Museum Bahari Punya Fakta yang Menarik


    Pertanianku — Tahukah Anda? Ada fakta menarik yang tersembunyi di Museum Bahari, Jakarta Utara, yang terbakar pada Selasa (16/1/2018). Kebakaran Museum Bahari ini diduga akibat konsleting listrik. Museum ini sarat akan sejarah kemaritiman Nusantara, mulai era tradisional hingga modern dari berbagai suku di Indonesia.

    Museum Bahari
    Foto: Google Image

    Tak hanya soal koleksinya yang istimewa, museum ini juga punya perjalanan sejarah yang menakjubkan. Bangunan dan menaranya menjadi saksi kejayaan VOC yang memperdagangkan kekayaan alam Nusantara pada masanya.

    Selain itu, terdapat pula fakta-fakta luar biasa yang menjadi bukti keistimewaan museum ini. Dikutip dari Kompas, Kamis (18/1/2017), berikut ini beberapa fakta tentang Museum Bahari.

    1. Tempat penyimpanan harta berharga VOC

    Saat masa jayanya, yaitu abad ke-17, VOC menyimpan banyak kekayaan Nusantara di gudang ini (sekarang Museum Bahari).

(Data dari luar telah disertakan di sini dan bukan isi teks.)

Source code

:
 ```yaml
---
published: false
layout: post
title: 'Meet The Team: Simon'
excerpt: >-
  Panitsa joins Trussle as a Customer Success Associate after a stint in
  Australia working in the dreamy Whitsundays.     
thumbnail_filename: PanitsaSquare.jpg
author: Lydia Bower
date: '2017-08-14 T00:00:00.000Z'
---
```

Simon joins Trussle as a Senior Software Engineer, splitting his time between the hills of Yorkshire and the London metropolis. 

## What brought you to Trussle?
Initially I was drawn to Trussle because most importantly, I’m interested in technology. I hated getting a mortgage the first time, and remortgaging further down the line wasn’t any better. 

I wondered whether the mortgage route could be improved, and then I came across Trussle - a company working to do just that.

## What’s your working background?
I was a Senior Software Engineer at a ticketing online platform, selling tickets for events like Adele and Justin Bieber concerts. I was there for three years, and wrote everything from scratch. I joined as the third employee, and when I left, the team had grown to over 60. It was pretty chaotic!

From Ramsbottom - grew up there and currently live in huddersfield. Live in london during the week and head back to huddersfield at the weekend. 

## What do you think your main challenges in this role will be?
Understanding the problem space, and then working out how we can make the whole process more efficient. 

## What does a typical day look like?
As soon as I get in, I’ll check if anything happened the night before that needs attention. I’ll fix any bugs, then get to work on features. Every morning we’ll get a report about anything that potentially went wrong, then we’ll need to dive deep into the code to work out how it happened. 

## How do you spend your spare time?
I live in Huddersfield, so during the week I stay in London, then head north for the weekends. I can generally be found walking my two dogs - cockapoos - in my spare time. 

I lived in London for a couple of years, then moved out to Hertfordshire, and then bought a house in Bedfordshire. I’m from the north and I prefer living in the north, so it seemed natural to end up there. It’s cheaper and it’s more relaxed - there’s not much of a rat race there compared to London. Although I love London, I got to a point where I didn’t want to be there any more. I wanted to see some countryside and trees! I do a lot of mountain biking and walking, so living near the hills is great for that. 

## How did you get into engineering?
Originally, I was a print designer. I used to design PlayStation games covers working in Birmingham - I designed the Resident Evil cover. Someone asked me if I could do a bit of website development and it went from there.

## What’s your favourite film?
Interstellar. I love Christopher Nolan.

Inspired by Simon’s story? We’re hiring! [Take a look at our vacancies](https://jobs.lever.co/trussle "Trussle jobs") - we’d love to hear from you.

VOC yang merupakan persekutuan dagang Belanda menyimpan, memilah, menjemur, dan mengepak stok-stok rempah seperti kopi, teh, dan cengkih di gudang ini.

    Tak hanya itu, di bagian gudang sebelah barat juga kerap digunakan sebagai tempat penyimpanan sejumlah komoditas berharga yang dijual di Nusantara. Mulai dari tembaga, timah, hingga tekstil milik VOC.

    1. Sempat digunakan sebagai gudang logistik dan senjata

    Semasa pendudukan Jepang, gudang VOC ini dialihfungsikan sebagai tempat menyimpan logistik tentara Jepang. Termasuk persenjataan dan bahan pangan.

    1. Koleksi maritim terlengkap

    Tercatat ada 850 koleksi maritim yang berharga di museum ini. Terdiri atas perahu zaman nenek moyang hingga kapal modern dari TNI angkatan laut. Di museum ini, tak hanya ada koleksi perahu yang berjumlah ratusan, tapi juga berbagai hal yang berkaitan dengan kemaritiman. Misalnya, alat navigasi dari zaman Belanda, peralatan senjata kapal, replika dan benda asli kapal laut dari Nusantara.

    Baca Juga:  Makanan Bergizi yang Berubah Menjadi Racun, Apa Saja?

    Ada pula diorama peristiwa bahari dan pameran temporer yang rutin diadakan di lantai dua gedung bahari.

    1. Bangunan tertua peninggalan VOC

    Museum Bahari merupakan bangunan tertua di Jakarta yang masih bertahan sampai saat ini. Gedung ini dibangun tiga kali secara bertahap oleh Belanda dari 1652—1771. Dulu, Museum Bahari dijadikan gudang rempah-rempah oleh Kongsi Dagang atau Perusahaan Hindia Timur Belanda, VOC.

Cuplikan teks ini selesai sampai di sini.